Presión alta, circulación e intensidad en el juego, además de tenencia de la pelota, fueron los puntos altos del último campeón de Primera División del fútbol argentino. Belgrano jugó al nivel de exigencia de sus recientes pergaminos, mientras su rival, Rosario Central, logró nivelar e igualar el resultado, pero no pudo sostener por mucho tiempo su propuesta de juego.

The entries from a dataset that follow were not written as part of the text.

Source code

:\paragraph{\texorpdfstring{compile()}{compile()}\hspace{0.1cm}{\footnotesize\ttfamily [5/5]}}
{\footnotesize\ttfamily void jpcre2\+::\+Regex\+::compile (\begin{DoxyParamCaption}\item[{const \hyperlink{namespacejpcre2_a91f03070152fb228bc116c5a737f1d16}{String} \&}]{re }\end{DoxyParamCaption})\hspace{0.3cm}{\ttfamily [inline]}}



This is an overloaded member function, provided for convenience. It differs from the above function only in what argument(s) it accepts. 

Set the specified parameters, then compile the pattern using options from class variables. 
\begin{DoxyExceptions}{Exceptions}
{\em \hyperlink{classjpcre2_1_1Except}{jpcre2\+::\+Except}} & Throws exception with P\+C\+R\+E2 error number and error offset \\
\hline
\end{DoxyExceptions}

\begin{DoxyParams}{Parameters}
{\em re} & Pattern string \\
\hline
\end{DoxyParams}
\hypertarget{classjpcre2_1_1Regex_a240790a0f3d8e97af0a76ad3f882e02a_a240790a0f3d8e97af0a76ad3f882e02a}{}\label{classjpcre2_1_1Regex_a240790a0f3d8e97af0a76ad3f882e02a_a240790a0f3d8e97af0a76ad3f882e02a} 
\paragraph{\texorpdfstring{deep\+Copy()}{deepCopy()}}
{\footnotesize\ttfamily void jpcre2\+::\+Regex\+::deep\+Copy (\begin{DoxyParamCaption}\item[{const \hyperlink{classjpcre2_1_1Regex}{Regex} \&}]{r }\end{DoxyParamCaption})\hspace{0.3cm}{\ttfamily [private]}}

«Tratar de instalarse en el campo contrario» fue una de las premisas del Ruso Zielinski y su equipo pudo desarrollar esa idea en la primera etapa, cuando se puso en ventaja por medio de un gran gol de Nicolás Fernández (35’PT).
En el segundo tiempo, Rosario Central dirigido por Jorge Almirón equilibró el juego, provocó situaciones y casi por decantación llegó al empate; Julián Fernández (32’ST) festejó después de la intervención del VAR. A esa altura el resultado era justo. Los dos
desarrollaron sus propuestas y la igualdad era lógica, pero Belgrano volvió a buscar el triunfo aún cuando podía correr riesgos en su propio arco. Francisco González Metilli (42’ST) con un tiro de media distancia anotó el gol del triunfo. El tiempo se terminó y Alberdi fue el lugar de un emotivo festejo.